Germany’s former captain believes he is destined for managerial greatness. No one else agrees. Paul Joyce reports on the coaching career of the German Bryan Robson
Lothar Matthäus is by no means the only former player to harbour delusions of managerial adequacy. Yet after five posts in six years, the coaching career of Germany’s most-capped international has a uniquely self-destructive trajectory. Convinced that he is not getting his fair dues, in terms of respect, money or a position that befits his stature, “Loddar” manages to talk his way out of jobs with the misplaced confidence of a cartoon labrador about to step on a rake.

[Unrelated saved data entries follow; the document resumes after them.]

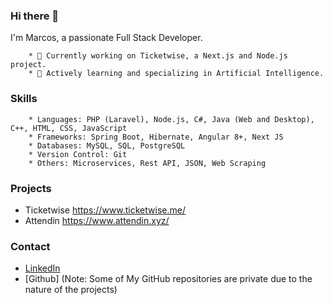 ### Hi there 👋

I'm Marcos, a passionate Full Stack Developer.

        * 🔭 Currently working on Ticketwise, a Next.js and Node.js project.
        * 🌱 Actively learning and specializing in Artificial Intelligence.

### Skills

        * Languages: PHP (Laravel), Node.js, C#, Java (Web and Desktop), C++, HTML, CSS, JavaScript
        * Frameworks: Spring Boot, Hibernate, Angular 8+, Next JS
        * Databases: MySQL, SQL, PostgreSQL
        * Version Control: Git
        * Others: Microservices, Rest API, JSON, Web Scraping

### Projects
   * Ticketwise https://www.ticketwise.me/
   * Attendin https://www.attendin.xyz/

### Contact
   * [LinkedIn](https://www.linkedin.com/in/marcos-santos-stack/)
   * [Github] (Note: Some of My GitHub repositories are private due to the nature of the projects)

Only Matthäus would have chosen the day that his club Red Bull Salzburg sealed the 2006-07 Austrian championship to state sniffily that there were “roles that suited him better” than being a mere assistant to Giovanni Trapattoni in a league that he had previously dismissed as “second-rate”. After following this up with public criticism of Trapattoni’s defensive tactics and player acquisitions, Matthäus was fired by Red Bull in June to no one’s surprise but his own.
He had already been axed once in Austria, by Rapid Vienna in May 2002 having coached them to their lowest-ever league position of eighth. On his departure, Rapid goalkeeper Ladislav Maier called Matthäus “the biggest fool ever” and claimed that “everyone, including the cleaning woman, is relieved that he’s gone”.
Loddar’s six-week stint as manager of Brazilian team Atlético Paranaense in 2006 was even more spectacular. Having guided the side to six wins in his first eight matches, Matthäus received a 30-day ban for calling a match official “arrogant”. He promptly flew home and announced his resignation, explaining that he had somehow not realised how far Brazil was from Europe. This was supported by the unpaid mobile phone bills of €2,700 (£1,829) that the club published on their website.
Matthäus is now being linked with the post of Czech national coach, currently held by Karel Brückner. Yet his record as manager of Hungary in 2004-05 was, at best, patchy. Despite nurturing young talent such as Hannover 96’s Szabolcs Huszti and coaching a Hungarian reserve team to a 2-0 away victory over Germany in June 2004, Matthäus was accused of picking squad members unseen and playing them out of position.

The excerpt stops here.